** Your task **
Word for word, restate the lines from the start of the data down to the line with "To create a new", both included.

** Data for review **
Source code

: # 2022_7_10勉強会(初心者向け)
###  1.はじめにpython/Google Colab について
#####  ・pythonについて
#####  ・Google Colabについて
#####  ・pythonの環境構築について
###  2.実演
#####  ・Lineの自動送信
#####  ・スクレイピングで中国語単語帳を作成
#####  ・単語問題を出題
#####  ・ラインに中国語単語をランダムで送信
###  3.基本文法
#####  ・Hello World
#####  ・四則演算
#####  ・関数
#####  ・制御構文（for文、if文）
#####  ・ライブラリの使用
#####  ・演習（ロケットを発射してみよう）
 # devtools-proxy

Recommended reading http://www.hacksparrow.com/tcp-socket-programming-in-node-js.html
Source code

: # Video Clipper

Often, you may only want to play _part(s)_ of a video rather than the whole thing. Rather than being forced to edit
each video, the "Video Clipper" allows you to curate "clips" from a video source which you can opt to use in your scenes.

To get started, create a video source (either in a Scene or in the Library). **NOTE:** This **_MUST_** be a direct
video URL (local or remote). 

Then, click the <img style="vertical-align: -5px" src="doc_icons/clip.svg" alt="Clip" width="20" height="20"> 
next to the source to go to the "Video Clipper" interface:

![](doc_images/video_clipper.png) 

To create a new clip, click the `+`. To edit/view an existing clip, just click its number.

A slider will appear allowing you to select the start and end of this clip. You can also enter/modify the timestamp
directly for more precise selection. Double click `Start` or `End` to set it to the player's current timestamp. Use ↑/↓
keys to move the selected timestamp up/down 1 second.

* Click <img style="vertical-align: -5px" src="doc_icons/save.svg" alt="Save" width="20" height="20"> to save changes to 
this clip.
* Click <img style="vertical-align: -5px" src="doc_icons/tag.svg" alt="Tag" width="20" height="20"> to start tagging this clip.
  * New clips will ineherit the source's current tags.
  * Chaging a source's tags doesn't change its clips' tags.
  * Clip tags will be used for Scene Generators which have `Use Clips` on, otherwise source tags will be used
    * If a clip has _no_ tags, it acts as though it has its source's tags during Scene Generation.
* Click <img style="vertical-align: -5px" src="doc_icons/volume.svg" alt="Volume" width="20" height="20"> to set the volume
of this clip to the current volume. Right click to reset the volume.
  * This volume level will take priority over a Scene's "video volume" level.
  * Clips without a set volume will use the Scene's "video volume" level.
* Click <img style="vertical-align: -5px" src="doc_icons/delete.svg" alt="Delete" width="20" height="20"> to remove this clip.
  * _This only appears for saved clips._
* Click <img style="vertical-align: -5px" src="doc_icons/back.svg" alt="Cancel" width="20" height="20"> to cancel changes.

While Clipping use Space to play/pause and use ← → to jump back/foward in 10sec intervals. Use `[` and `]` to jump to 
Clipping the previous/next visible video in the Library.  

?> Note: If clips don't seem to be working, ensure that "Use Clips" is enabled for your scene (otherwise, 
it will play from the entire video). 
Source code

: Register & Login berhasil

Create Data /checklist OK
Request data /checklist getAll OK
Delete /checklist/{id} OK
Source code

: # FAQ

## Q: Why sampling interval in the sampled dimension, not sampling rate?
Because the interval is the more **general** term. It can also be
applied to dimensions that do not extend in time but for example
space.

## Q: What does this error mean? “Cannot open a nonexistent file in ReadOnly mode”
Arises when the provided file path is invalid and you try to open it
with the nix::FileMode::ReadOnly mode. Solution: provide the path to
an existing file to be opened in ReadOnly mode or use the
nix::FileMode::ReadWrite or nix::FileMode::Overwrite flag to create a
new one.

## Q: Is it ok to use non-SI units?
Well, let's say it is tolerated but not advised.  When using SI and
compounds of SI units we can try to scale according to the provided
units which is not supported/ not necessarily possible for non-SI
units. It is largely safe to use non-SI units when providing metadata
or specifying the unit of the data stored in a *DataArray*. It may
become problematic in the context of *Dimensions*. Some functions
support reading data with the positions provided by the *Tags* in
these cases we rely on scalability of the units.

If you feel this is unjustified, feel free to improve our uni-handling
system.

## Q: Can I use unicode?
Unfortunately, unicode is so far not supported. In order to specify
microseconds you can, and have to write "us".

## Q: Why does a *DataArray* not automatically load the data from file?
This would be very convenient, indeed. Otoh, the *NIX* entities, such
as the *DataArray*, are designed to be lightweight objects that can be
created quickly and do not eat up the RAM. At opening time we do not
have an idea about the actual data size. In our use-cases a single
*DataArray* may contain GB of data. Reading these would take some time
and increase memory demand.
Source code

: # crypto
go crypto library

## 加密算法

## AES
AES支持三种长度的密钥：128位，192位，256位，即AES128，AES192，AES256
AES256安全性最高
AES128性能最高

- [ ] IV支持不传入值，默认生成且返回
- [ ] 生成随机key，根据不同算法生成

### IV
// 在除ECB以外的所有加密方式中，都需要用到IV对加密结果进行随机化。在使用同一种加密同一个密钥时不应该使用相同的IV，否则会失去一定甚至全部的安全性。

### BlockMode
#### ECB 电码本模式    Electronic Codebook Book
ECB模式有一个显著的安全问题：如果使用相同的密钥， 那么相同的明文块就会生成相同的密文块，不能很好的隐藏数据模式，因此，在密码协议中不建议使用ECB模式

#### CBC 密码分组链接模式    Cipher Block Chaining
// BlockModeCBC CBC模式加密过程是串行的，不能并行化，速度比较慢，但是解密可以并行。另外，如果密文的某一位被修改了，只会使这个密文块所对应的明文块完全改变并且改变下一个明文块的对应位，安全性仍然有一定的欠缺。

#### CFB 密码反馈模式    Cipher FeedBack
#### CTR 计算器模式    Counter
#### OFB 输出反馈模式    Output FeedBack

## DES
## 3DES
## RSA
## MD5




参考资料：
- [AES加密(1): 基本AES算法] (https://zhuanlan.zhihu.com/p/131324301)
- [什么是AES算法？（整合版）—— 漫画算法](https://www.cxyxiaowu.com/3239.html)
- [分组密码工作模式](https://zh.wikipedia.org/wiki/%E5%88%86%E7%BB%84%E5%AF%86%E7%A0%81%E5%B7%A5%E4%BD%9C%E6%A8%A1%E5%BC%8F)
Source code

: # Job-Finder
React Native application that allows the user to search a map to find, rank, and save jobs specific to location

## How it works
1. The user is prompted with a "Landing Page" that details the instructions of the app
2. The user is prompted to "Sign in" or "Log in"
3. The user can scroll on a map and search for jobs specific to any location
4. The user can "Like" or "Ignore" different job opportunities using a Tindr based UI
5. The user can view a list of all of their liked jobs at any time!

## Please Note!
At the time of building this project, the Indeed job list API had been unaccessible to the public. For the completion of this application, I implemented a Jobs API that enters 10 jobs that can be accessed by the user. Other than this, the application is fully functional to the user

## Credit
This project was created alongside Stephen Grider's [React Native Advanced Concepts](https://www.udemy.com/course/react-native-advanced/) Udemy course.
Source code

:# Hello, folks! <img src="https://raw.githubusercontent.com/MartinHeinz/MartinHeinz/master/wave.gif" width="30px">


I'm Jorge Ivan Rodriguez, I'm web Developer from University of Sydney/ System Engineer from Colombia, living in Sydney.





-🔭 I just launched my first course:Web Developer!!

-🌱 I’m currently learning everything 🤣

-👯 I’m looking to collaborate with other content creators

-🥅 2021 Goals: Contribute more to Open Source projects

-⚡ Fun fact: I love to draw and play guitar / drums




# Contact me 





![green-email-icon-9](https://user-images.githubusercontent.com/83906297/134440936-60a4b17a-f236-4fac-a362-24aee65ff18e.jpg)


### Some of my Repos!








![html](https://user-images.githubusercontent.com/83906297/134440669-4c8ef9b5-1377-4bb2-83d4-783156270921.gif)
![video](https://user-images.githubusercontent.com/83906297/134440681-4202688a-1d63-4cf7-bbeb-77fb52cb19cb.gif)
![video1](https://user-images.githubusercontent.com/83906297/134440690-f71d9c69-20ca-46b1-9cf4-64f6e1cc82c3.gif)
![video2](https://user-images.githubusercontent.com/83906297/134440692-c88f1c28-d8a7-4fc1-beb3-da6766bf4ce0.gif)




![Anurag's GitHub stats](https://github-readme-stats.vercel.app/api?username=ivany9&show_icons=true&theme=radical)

** Solution for this task **
Source code

: # 2022_7_10勉強会(初心者向け)
###  1.はじめにpython/Google Colab について
#####  ・pythonについて
#####  ・Google Colabについて
#####  ・pythonの環境構築について
###  2.実演
#####  ・Lineの自動送信
#####  ・スクレイピングで中国語単語帳を作成
#####  ・単語問題を出題
#####  ・ラインに中国語単語をランダムで送信
###  3.基本文法
#####  ・Hello World
#####  ・四則演算
#####  ・関数
#####  ・制御構文（for文、if文）
#####  ・ライブラリの使用
#####  ・演習（ロケットを発射してみよう）
 # devtools-proxy

Recommended reading http://www.hacksparrow.com/tcp-socket-programming-in-node-js.html
Source code

: # Video Clipper

Often, you may only want to play _part(s)_ of a video rather than the whole thing. Rather than being forced to edit
each video, the "Video Clipper" allows you to curate "clips" from a video source which you can opt to use in your scenes.

To get started, create a video source (either in a Scene or in the Library). **NOTE:** This **_MUST_** be a direct
video URL (local or remote). 

Then, click the <img style="vertical-align: -5px" src="doc_icons/clip.svg" alt="Clip" width="20" height="20"> 
next to the source to go to the "Video Clipper" interface:

![](doc_images/video_clipper.png) 

To create a new clip, click the `+`. To edit/view an existing clip, just click its number.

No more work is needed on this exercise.